Und das, obwohl man innerhalb eines Raumschiffwracks nicht einfach den Antigrav aktivieren und wer weiß wie weit in die Höhe schnellen konnte, um sich dem Zugriff dieser kleinen Monstren zu entziehen.
Der Angriff auf Re-Lims Gruppe hatte sehr wahrscheinlich bereits stattgefunden, als eines dieser Biester bei uns am Raumschiffwrack auftauchte!, wurde es Nirat-Son klar. Schließlich war es kurz nach diesem Vorfall bereits nicht mehr möglich gewesen, Kontakt aufzunehmen.
Aber wer ist für das Verschwinden der Traser, Funkgeräte und anderen Geräte verantwortlich?, fragte sich der Tanjaj-Rekrut.
Dass es von der Kleidung keinerlei Spuren mehr gab, erschien Nirat-Son schon eher plausibel. Wahrscheinlich hatten die Vielbeiner die Kleidung der skelettierten Tanjaj chemisch vollständig zersetzt. Schließlich verfügten sie über die Fähigkeit, eine starke Säure zu produzieren, mit deren Hilfe sie sogar die Außenhaut eines Beibootes hatten durchdringen können.
3
Während seines Antigravfluges nahm Nirat-Son bereits Kontakt mit seinem Tanjaj-Nom auf und gab diesem einen knappen Bericht für das, was er das Schicksal von Re-Lims Gruppe betreffend herausgefunden hatte.
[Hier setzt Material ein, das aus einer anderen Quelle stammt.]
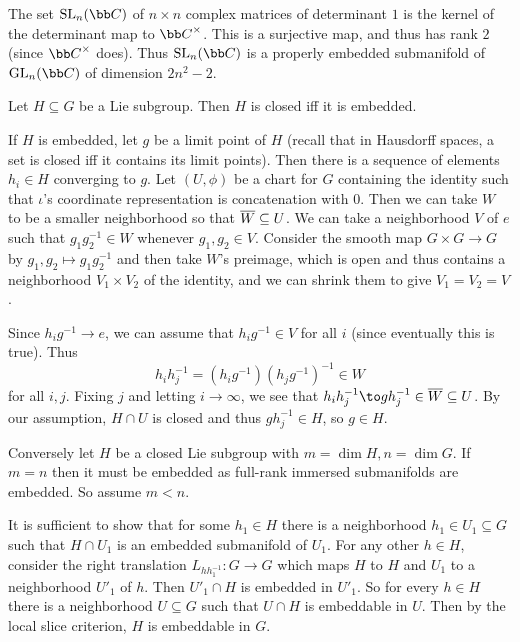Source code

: \eexam

\bexam

    The set $\Sl_n(\bC)$ of $n\times n$ complex matrices of determinant $1$ is the kernel of the determinant map to $\bC^\times$.
    This is a surjective map, and thus has rank $2$ (since $\bC^\times$ does).
    Thus $\Sl_n(\bC)$ is a properly embedded submanifold of $\gl_n(\bC)$ of dimension $2n^2-2$.

\eexam

\bthrm

    Let $H\subseteq G$ be a Lie subgroup.
    Then $H$ is closed iff it is embedded.

\ethrm

\bproof

    If $H$ is embedded, let $g$ be a limit point of $H$ (recall that in Hausdorff spaces, a set is closed iff it contains its limit points).
    Then there is a sequence of elements $h_i\in H$ converging to $g$.
    Let $(U,\phi)$ be a chart for $G$ containing the identity such that $\iota$'s coordinate representation is concatenation with $0$.
    Then we can take $W$ to be a smaller neighborhood so that $\cl W\subseteq U$.
    We can take a neighborhood $V$ of $e$ such that $g_1g_2^{-1}\in W$ whenever $g_1,g_2\in V$.
    Consider the smooth map $G\times G\to G$ by $g_1,g_2\mapsto g_1g_2^{-1}$ and then take $W$'s preimage, which is open and thus contains
    a neighborhood $V_1\times V_2$ of the identity, and we can shrink them to give $V_1=V_2=V$.

    Since $h_ig^{-1}\to e$, we can assume that $h_ig^{-1}\in V$ for all $i$ (since eventually this is true).
    Thus
    $$ h_ih_j^{-1} = (h_ig^{-1})(h_jg^{-1})^{-1} \in W $$
    for all $i,j$.
    Fixing $j$ and letting $i\to\infty$, we see that $h_ih_j^{-1}\to gh_j^{-1}\in\cl W\subseteq U$.
    By our assumption, $H\cap U$ is closed and thus $gh_j^{-1}\in H$, so $g\in H$.

    Conversely let $H$ be a closed Lie subgroup with $m=\dim H,n=\dim G$.
    If $m=n$ then it must be embedded as full-rank immersed submanifolds are embedded.
    So assume $m<n$.

    It is sufficient to show that for some $h_1\in H$ there is a neighborhood $h_1\in U_1\subseteq G$ such that $H\cap U_1$ is an embedded submanifold
    of $U_1$.
    For any other $h\in H$, consider the right translation $L_{hh_1^{-1}}\colon G\to G$ which maps $H$ to $H$ and $U_1$ to a neighborhood
    $U'_1$ of $h$.
    Then $U'_1\cap H$ is embedded in $U'_1$.
    So for every $h\in H$ there is a neighborhood $U\subseteq G$ such that $U\cap H$ is embeddable in $U$.
    Then by the local slice criterion, $H$ is embeddable in $G$.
Die Daten seines Ortungsgerätes übersandte er an seine Tanjaj-Brüder, die es offenbar geschafft hatten, ohne weitere Verluste zum Beiboot zurückzukehren.
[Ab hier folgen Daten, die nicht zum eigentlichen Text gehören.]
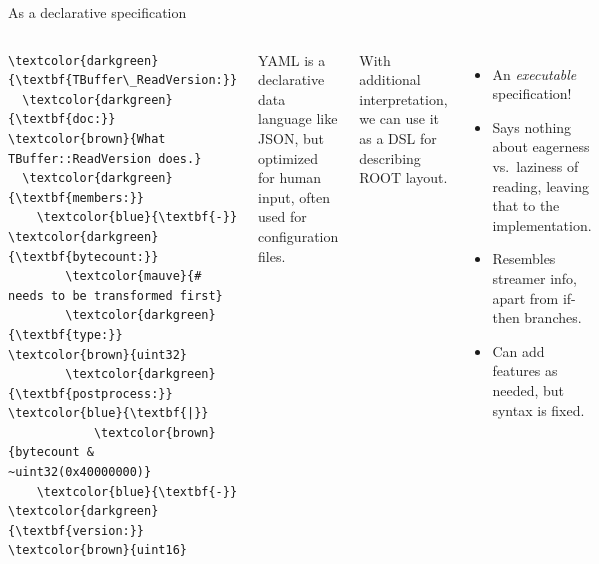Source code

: \documentclass[aspectratio=169]{beamer}
\begin{document}
\begin{frame}[fragile]{As a declarative specification}
\begin{columns}
\begin{onlyenv}
\begin{Verbatim}[commandchars=\\\{\}]
\textcolor{darkgreen}{\textbf{TBuffer\_ReadVersion:}}
  \textcolor{darkgreen}{\textbf{doc:}} \textcolor{brown}{What TBuffer::ReadVersion does.}
  \textcolor{darkgreen}{\textbf{members:}}
    \textcolor{blue}{\textbf{-}} \textcolor{darkgreen}{\textbf{bytecount:}}
        \textcolor{mauve}{# needs to be transformed first}
        \textcolor{darkgreen}{\textbf{type:}} \textcolor{brown}{uint32}
        \textcolor{darkgreen}{\textbf{postprocess:}}  \textcolor{blue}{\textbf{|}}
            \textcolor{brown}{bytecount & ~uint32(0x40000000)}
    \textcolor{blue}{\textbf{-}} \textcolor{darkgreen}{\textbf{version:}} \textcolor{brown}{uint16}
\end{Verbatim}
\end{onlyenv}

YAML is a declarative data language like JSON, but optimized for human input, often used for configuration files.

\vspace{0.25 cm}
With additional interpretation, we can use it as a DSL for describing ROOT layout.
\begin{itemize}
\item An {\it executable} specification!
\item Says nothing about eagerness vs.\ laziness of reading, leaving that to the implementation.
\item Resembles streamer info, apart from if-then branches.
\item Can add features as needed, but syntax is fixed.
\end{itemize}
\end{columns}
\end{frame}
\end{document}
„Mögest du mit Gottes Hilfe zurückkehren“, sagte Bras-Kon über Funk. „Bis jetzt verzeichneten wir keinerlei weitere Aktivitäten von Vielbeinern.“
„Ich danke dir für die Auskunft, Tanjaj-Nom.“
„Ich habe bereits eine Meldung an das Mutterschiff gemacht. Man sagte mir Unterstützung zu. Offenbar hat man eine Etage über uns in der Befehlshierarchie eingesehen, dass dieser Planet vielleicht doch nicht ein so einfach und problemlos zu besetzendes Wasserreservoir ist, wie man zunächst geglaubt hat.“
„Wenn die Vielbeiner ausgerottet sind, sehe ich allerdings keine weiteren Probleme“, sagte Nirat-Son mit einem Optimismus, der aus einer offiziellen Glaubensdoktrin geboren war, nach der es auf die Dauer nur hinhaltenden Widerstand der Mächte des Heidentums gegen die Errichtung der universellen Göttlichen Ordnung geben konnte. Tief in seinem Inneren empfand Nirat-Son in diesem Fall jedoch Zweifel und so war seine Äußerung mehr eine Art suggestiver Selbstbeschwörung.
Unter Tanjaj war das durchaus üblich.
Und tatsächlich hatte die Geschichte den Glaubenskriegern Recht gegeben. Schließlich hatte Gott ihnen immer wieder letztlich doch den Sieg geschenkt und dafür gesorgt, dass sich das Imperium noch immer in einem steten Prozess der Expansion befand.